Task instructions
Keep images out and repeat all data exactly.

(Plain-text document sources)
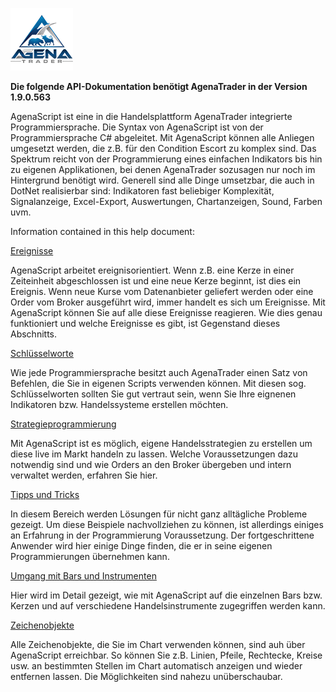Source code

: ![AgenaTrader](./images/logo_100.png)

**Die folgende API-Dokumentation benötigt AgenaTrader in der Version 1.9.0.563**

AgenaScript ist eine in die Handelsplattform AgenaTrader integrierte Programmiersprache. Die Syntax von AgenaScript ist von der Programmiersprache C# abgeleitet.
Mit AgenaScript können alle Anliegen umgesetzt werden, die z.B. für den Condition Escort zu komplex sind. Das Spektrum reicht von der Programmierung eines einfachen Indikators bis hin zu eigenen Applikationen, bei denen AgenaTrader sozusagen nur noch im Hintergrund benötigt wird. Generell sind alle Dinge umsetzbar, die auch in DotNet realisierbar sind: Indikatoren fast beliebiger Komplexität, Signalanzeige, Excel-Export, Auswertungen, Chartanzeigen, Sound, Farben uvm.


Information contained in this help document:

[Ereignisse](./ereignisse.md#ereignisse)

AgenaScript arbeitet ereignisorientiert. Wenn z.B. eine Kerze in einer Zeiteinheit abgeschlossen ist und eine neue Kerze beginnt, ist dies ein Ereignis. Wenn neue Kurse vom Datenanbieter geliefert werden oder eine Order vom Broker ausgeführt wird, immer handelt es sich um Ereignisse.
Mit AgenaScript können Sie auf alle diese Ereignisse reagieren. Wie dies genau funktioniert und welche Ereignisse es gibt, ist Gegenstand dieses Abschnitts.

[Schlüsselworte](./schluesselworte.md#schluesselworte)

Wie jede Programmiersprache besitzt auch AgenaTrader einen Satz von Befehlen, die Sie in eigenen Scripts verwenden können. Mit diesen sog. Schlüsselworten sollten Sie gut vertraut sein, wenn Sie Ihre eignenen Indikatoren bzw. Handelssysteme erstellen möchten.

[Strategieprogrammierung](./strategieprogrammierung.md#strategieprogrammierung)

Mit AgenaScript ist es möglich, eigene Handelsstrategien zu erstellen um diese live im Markt handeln zu lassen.
Welche Voraussetzungen dazu notwendig sind und wie Orders an den Broker übergeben und intern verwaltet werden, erfahren Sie hier.

[Tipps und Tricks](./tipps_und_tricks.md#tipps_und_tricks)

In diesem Bereich werden Lösungen für nicht ganz alltägliche Probleme gezeigt. Um diese Beispiele nachvollziehen zu können, ist allerdings einiges an Erfahrung in der Programmierung Voraussetzung. Der fortgeschrittene Anwender wird hier einige Dinge finden, die er in seine eigenen Programmierungen übernehmen kann.

[Umgang mit Bars und Instrumenten](./umgang_mit_bars_und_instrumenten.md#umgang_mit_bars_und_instrumenten)

Hier wird im Detail gezeigt, wie mit AgenaScript auf die einzelnen Bars bzw. Kerzen und auf verschiedene Handelsinstrumente zugegriffen werden kann.

[Zeichenobjekte](./zeichenobjekte.md#zeichenobjekte)

Alle Zeichenobjekte, die Sie im Chart verwenden können, sind auh über AgenaScript erreichbar. So können Sie z.B. Linien, Pfeile, Rechtecke, Kreise usw. an bestimmten Stellen im Chart automatisch anzeigen und wieder entfernen lassen. Die Möglichkeiten sind nahezu unüberschaubar.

Response area
Source code

: ![AgenaTrader](./images/logo_100.png)

**Die folgende API-Dokumentation benötigt AgenaTrader in der Version 1.9.0.563**

AgenaScript ist eine in die Handelsplattform AgenaTrader integrierte Programmiersprache. Die Syntax von AgenaScript ist von der Programmiersprache C# abgeleitet.
Mit AgenaScript können alle Anliegen umgesetzt werden, die z.B. für den Condition Escort zu komplex sind. Das Spektrum reicht von der Programmierung eines einfachen Indikators bis hin zu eigenen Applikationen, bei denen AgenaTrader sozusagen nur noch im Hintergrund benötigt wird. Generell sind alle Dinge umsetzbar, die auch in DotNet realisierbar sind: Indikatoren fast beliebiger Komplexität, Signalanzeige, Excel-Export, Auswertungen, Chartanzeigen, Sound, Farben uvm.


Information contained in this help document:

[Ereignisse](./ereignisse.md#ereignisse)

AgenaScript arbeitet ereignisorientiert. Wenn z.B. eine Kerze in einer Zeiteinheit abgeschlossen ist und eine neue Kerze beginnt, ist dies ein Ereignis. Wenn neue Kurse vom Datenanbieter geliefert werden oder eine Order vom Broker ausgeführt wird, immer handelt es sich um Ereignisse.
Mit AgenaScript können Sie auf alle diese Ereignisse reagieren. Wie dies genau funktioniert und welche Ereignisse es gibt, ist Gegenstand dieses Abschnitts.

[Schlüsselworte](./schluesselworte.md#schluesselworte)

Wie jede Programmiersprache besitzt auch AgenaTrader einen Satz von Befehlen, die Sie in eigenen Scripts verwenden können. Mit diesen sog. Schlüsselworten sollten Sie gut vertraut sein, wenn Sie Ihre eignenen Indikatoren bzw. Handelssysteme erstellen möchten.

[Strategieprogrammierung](./strategieprogrammierung.md#strategieprogrammierung)

Mit AgenaScript ist es möglich, eigene Handelsstrategien zu erstellen um diese live im Markt handeln zu lassen.
Welche Voraussetzungen dazu notwendig sind und wie Orders an den Broker übergeben und intern verwaltet werden, erfahren Sie hier.

[Tipps und Tricks](./tipps_und_tricks.md#tipps_und_tricks)

In diesem Bereich werden Lösungen für nicht ganz alltägliche Probleme gezeigt. Um diese Beispiele nachvollziehen zu können, ist allerdings einiges an Erfahrung in der Programmierung Voraussetzung. Der fortgeschrittene Anwender wird hier einige Dinge finden, die er in seine eigenen Programmierungen übernehmen kann.

[Umgang mit Bars und Instrumenten](./umgang_mit_bars_und_instrumenten.md#umgang_mit_bars_und_instrumenten)

Hier wird im Detail gezeigt, wie mit AgenaScript auf die einzelnen Bars bzw. Kerzen und auf verschiedene Handelsinstrumente zugegriffen werden kann.

[Zeichenobjekte](./zeichenobjekte.md#zeichenobjekte)

Alle Zeichenobjekte, die Sie im Chart verwenden können, sind auh über AgenaScript erreichbar. So können Sie z.B. Linien, Pfeile, Rechtecke, Kreise usw. an bestimmten Stellen im Chart automatisch anzeigen und wieder entfernen lassen. Die Möglichkeiten sind nahezu unüberschaubar.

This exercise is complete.